Problem statement –
From the data below, copy out every line in which the word "layered" occurs.

Start of Source data

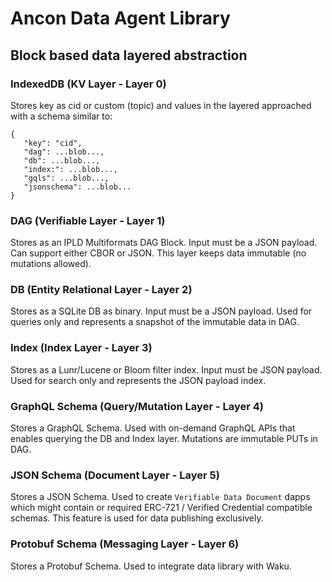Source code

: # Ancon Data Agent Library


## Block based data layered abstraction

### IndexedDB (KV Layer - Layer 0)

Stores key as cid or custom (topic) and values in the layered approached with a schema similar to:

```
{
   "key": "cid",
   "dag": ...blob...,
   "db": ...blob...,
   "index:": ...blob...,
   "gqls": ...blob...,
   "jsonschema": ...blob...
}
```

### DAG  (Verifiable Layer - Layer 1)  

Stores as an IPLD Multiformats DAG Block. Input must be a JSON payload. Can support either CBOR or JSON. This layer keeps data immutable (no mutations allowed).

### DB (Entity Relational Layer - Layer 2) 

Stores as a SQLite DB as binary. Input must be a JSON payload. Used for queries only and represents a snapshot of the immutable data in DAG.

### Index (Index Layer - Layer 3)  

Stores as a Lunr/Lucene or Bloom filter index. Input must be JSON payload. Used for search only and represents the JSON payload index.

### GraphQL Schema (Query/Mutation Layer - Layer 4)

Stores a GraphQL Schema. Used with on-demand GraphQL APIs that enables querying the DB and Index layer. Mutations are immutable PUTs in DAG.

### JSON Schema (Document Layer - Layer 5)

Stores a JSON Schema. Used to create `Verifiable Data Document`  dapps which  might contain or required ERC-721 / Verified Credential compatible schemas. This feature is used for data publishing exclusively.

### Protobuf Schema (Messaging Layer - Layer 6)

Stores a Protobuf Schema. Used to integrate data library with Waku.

End of Source data

Response –
## Block based data layered abstraction
Stores key as cid or custom (topic) and values in the layered approached with a schema similar to:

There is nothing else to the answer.